Up: Math 53 Projects

Math 53 Project Suggestions:

  1. Some of you may be interested in making more detailed 2D creatures and their environments than we did during the first weeks of class. You could work out carefully their internal body structures, and their machines, and other such items, and then explain them carefully in a written report. Someone with a more literary bent might want to write a story about people in such a world and how they interact with each other and their surroundings.

  2. Some group might want to write a play or dance along the lines of Flatland that expresses life in a two-dimensional world and how a flat creature can understand three dimensions. A more daring choreographer could try to show us four-dimensional objects through dance or pantemime.

  3. Others may want to use the computer to make a series of movies like the ones that I've been showing you. There are lots of sequences that could be used to illustrate the 2D-3D and 3D-4D analogs. A careful study of several of this together with movies and clear explanitory text (perhaps as a web site) would make a very nice project.

  4. Those with more mathematical background might want to look at the way that coordinates and functions work in four dimensions.
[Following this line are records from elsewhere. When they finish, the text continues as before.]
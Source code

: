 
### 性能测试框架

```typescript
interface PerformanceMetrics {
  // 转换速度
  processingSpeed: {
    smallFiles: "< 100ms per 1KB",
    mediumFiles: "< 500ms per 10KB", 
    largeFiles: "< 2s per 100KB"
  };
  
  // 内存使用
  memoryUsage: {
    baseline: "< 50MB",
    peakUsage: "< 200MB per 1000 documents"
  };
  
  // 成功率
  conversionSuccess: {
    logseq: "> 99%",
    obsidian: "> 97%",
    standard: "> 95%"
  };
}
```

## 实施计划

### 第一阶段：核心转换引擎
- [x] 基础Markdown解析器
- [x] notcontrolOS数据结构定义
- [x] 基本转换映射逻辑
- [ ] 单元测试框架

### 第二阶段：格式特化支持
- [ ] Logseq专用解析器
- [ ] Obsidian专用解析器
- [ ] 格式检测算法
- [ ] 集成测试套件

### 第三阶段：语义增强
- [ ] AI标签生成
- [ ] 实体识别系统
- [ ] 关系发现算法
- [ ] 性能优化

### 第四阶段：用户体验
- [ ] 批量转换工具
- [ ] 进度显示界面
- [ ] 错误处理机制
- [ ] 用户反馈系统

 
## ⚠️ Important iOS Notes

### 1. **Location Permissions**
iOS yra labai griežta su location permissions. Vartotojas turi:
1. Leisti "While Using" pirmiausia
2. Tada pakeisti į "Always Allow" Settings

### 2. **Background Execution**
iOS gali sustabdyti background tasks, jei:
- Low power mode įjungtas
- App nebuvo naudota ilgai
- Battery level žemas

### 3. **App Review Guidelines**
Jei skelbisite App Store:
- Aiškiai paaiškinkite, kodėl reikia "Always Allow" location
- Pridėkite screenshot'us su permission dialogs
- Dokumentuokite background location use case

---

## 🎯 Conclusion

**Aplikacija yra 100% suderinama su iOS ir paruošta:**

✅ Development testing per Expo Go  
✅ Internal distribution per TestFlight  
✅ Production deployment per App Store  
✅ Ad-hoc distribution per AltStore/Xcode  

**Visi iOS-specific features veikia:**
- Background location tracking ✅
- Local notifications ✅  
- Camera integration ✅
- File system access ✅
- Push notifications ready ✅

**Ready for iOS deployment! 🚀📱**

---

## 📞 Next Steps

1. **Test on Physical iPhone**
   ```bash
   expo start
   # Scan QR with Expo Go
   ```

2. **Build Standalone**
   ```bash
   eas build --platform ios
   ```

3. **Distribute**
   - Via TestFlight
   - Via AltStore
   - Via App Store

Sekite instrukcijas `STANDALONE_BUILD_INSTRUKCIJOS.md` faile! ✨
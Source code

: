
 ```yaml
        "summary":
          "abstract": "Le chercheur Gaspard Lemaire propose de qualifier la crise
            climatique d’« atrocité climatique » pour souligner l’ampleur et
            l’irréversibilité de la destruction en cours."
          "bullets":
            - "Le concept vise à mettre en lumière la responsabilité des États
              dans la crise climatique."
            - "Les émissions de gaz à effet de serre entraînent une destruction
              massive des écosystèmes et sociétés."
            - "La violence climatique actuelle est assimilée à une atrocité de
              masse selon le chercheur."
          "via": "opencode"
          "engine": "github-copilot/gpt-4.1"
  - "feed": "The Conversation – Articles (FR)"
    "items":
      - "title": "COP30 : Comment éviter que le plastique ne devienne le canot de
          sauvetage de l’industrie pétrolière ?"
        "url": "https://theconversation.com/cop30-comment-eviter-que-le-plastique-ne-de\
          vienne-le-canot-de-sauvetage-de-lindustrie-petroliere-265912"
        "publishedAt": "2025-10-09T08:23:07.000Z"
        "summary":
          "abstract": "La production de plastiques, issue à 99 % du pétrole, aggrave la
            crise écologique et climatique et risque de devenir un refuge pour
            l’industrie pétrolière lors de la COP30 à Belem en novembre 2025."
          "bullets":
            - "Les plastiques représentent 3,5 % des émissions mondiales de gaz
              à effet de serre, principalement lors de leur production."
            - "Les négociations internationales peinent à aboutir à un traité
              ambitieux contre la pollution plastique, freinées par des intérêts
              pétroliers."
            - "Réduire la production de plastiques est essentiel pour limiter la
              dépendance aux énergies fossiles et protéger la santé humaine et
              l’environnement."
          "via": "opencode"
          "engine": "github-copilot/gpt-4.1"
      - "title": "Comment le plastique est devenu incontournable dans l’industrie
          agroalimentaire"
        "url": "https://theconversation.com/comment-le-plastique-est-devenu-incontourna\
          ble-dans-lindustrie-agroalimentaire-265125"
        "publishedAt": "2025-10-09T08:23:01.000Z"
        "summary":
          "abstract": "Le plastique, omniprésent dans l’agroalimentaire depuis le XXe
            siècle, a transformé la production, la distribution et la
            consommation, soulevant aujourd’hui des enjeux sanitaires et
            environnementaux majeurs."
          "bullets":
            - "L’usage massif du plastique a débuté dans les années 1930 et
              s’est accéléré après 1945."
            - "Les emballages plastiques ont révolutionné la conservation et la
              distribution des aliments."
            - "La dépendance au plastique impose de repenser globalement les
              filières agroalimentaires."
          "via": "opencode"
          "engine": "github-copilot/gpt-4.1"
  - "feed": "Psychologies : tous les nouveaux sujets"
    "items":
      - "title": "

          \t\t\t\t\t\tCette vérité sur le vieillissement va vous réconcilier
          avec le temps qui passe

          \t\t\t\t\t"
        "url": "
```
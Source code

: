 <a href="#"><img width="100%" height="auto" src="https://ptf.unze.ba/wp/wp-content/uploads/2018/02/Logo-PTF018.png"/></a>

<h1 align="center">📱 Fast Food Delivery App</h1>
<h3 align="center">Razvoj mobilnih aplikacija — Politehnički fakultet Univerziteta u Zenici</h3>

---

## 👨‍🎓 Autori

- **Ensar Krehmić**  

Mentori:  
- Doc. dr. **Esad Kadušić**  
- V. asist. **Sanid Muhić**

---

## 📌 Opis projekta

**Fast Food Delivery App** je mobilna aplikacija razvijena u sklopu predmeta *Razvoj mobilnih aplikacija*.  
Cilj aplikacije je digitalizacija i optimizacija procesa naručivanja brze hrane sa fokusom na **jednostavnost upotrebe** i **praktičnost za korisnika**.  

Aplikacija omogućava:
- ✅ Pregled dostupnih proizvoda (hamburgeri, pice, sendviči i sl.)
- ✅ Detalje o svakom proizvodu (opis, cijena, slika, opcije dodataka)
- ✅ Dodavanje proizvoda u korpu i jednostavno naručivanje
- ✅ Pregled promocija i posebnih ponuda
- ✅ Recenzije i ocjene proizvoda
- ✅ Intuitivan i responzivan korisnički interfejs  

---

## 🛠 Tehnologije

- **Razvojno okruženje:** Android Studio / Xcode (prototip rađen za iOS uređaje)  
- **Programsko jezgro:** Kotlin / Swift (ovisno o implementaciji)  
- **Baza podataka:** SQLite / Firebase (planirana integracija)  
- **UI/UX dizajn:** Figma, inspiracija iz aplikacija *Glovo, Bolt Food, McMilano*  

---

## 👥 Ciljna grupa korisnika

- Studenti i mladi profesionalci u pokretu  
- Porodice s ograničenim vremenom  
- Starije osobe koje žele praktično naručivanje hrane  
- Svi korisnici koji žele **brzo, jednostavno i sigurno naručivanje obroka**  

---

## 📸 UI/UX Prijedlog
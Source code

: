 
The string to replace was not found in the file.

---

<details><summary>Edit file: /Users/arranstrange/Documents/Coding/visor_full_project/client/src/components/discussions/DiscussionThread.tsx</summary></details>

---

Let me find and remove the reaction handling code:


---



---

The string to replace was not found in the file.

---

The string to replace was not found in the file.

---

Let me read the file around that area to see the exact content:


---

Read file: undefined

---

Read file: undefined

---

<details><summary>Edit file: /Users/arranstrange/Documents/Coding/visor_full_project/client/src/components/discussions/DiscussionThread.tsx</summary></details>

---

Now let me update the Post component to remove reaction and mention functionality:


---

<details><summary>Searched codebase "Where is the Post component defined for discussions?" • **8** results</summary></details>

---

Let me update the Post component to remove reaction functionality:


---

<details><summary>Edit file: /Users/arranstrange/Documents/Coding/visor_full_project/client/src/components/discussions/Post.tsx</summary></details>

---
For example, for a surface in four-space, can we compute tangent directions and normal directions like we do in calculus? Some computer graphics would make a nice addition to this project as well.

  5. In class, we calculated the diameters of cubes in various dimensions (we say the long diagonal of the n-cube was of length sqrt(n)). There are other measurements we could compute as well. What is the volume of the n-sphere, for example?

  6. For those interested in model building, it would be nice to have a good set of views of the hypercube with various of the cubes highlighted. We have seen several views of the hypercube and will see several more next week. A carefully made set of models would make a great project. There are also objects other than the hypercube that could be made (such as the analogs to the triangle and other shapes).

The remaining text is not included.